What do you do with your dirty laundry? When I was a kid, we lived in a suburb of Detroit Michigan where a common household amenity was a laundry chute. In the one and only bathroom in our five- person home, there was a painted metal door that opened into a rectangular narrow tunnel that led to the basement. You could shove your dirty laundry down the chute and it would land in a pile on the basement floor, unless it got stuck. In which case mom would grab a pool stick from the pool table in the basement, poking and coaxing the laundry to take the plunge. I recall hearing of a boy who fell down the laundry chute and had to be rescued by the fire department. That nixed any thought I might have entertained about chute diving. From that point on I lived in reverent fear of the laundry chute but occasionally would peer cautiously into the abyss, hoping to catch a glimpse of the green and tan basement tiles below. The basement was where the washing machine lived, next to the large gray utility sink. This side of the basement housed the scary underbelly of our home. There was the hulking, clinking furnace. There was the incinerator, which had its own dark room with a rough cement floor. The incinerator was off limits because it was hot and when it was running there was a small opening at the bottom which offered a peep hole view of what looked like hell fire within.
The other side of the basement was a whole different story. On the other side of the stairway lived the aforementioned pool table, knotty pine walls, a comfy couch, TV, my books and toys. It was a preschooler paradise and haven for teens who wanted to hang out or make out. On hot summer afternoons, after spending the morning trapping grasshoppers and playing outdoors, my friend and I would take refuge from the heat in this peaceful, cool underground.

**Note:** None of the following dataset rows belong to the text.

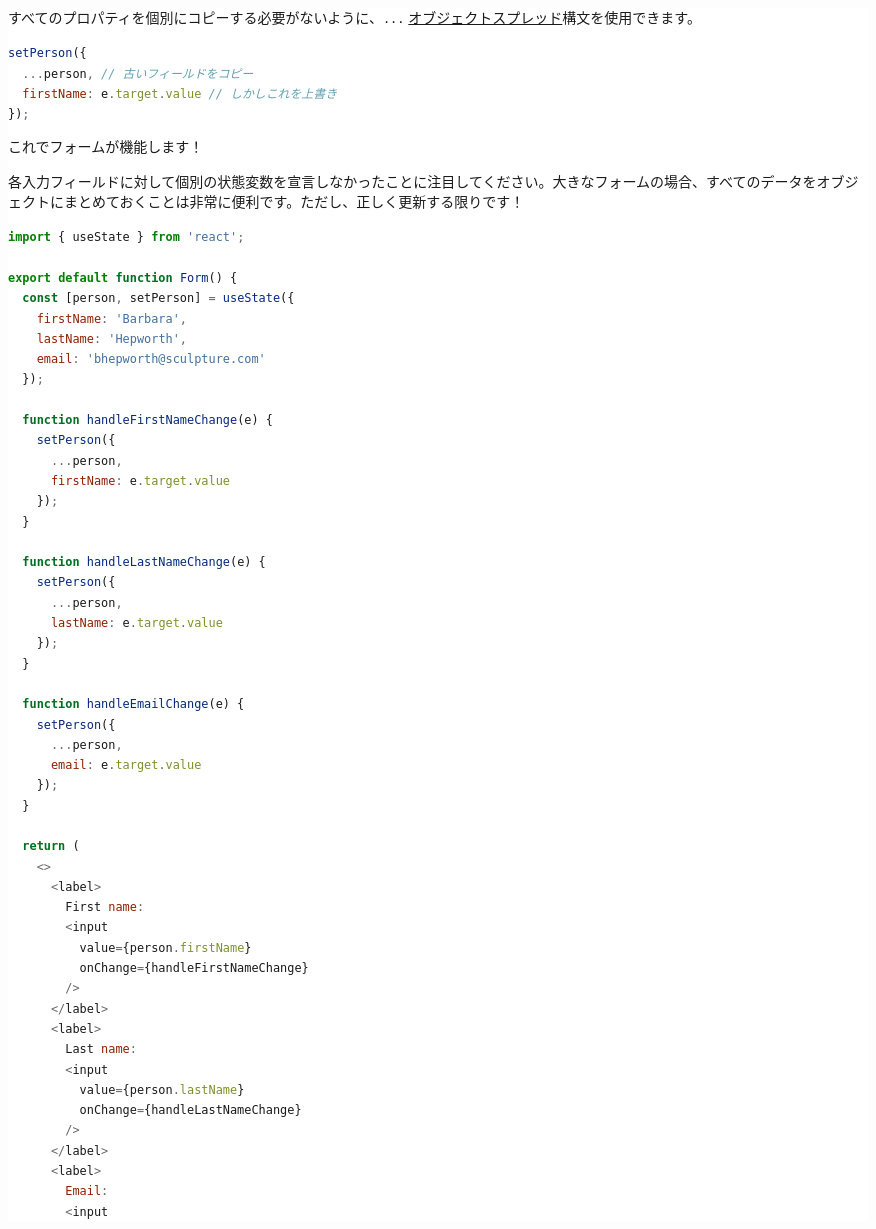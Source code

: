 すべてのプロパティを個別にコピーする必要がないように、`...` [オブジェクトスプレッド](https://developer.mozilla.org/en-US/docs/Web/JavaScript/Reference/Operators/Spread_syntax#spread_in_object_literals)構文を使用できます。

```js
setPerson({
  ...person, // 古いフィールドをコピー
  firstName: e.target.value // しかしこれを上書き
});
```

これでフォームが機能します！

各入力フィールドに対して個別の状態変数を宣言しなかったことに注目してください。大きなフォームの場合、すべてのデータをオブジェクトにまとめておくことは非常に便利です。ただし、正しく更新する限りです！

<Sandpack>

```js
import { useState } from 'react';

export default function Form() {
  const [person, setPerson] = useState({
    firstName: 'Barbara',
    lastName: 'Hepworth',
    email: 'bhepworth@sculpture.com'
  });

  function handleFirstNameChange(e) {
    setPerson({
      ...person,
      firstName: e.target.value
    });
  }

  function handleLastNameChange(e) {
    setPerson({
      ...person,
      lastName: e.target.value
    });
  }

  function handleEmailChange(e) {
    setPerson({
      ...person,
      email: e.target.value
    });
  }

  return (
    <>
      <label>
        First name:
        <input
          value={person.firstName}
          onChange={handleFirstNameChange}
        />
      </label>
      <label>
        Last name:
        <input
          value={person.lastName}
          onChange={handleLastNameChange}
        />
      </label>
      <label>
        Email:
        <input
```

As I look back on the contrasting atmospheres in my basement, I realize something about the deepest places within myself. My body is the home of the many people I am… spirit, woman, friend, wife, mother, daughter of God and so much more. I contain places that are full of God’s love and light and the best of intention. I also contain potential for darkness and dirty laundry. Instead of hiding in the shadows, my “dirty laundry” needs to be pushed into the narrow chute of self-examination and thrown into the washing machine of truth and healing so that I can be all I was created to be. We so often avoid the shadowy side of ourselves out of shame and fear. But when we seek the necessary healing and forgiveness, we find ourselves coming out of the wash and hung in fresh air and sunshine, cleansed, renewed and smelling sweet. I ask you again…Where do you store your dirty laundry? As for me, I am going chute diving!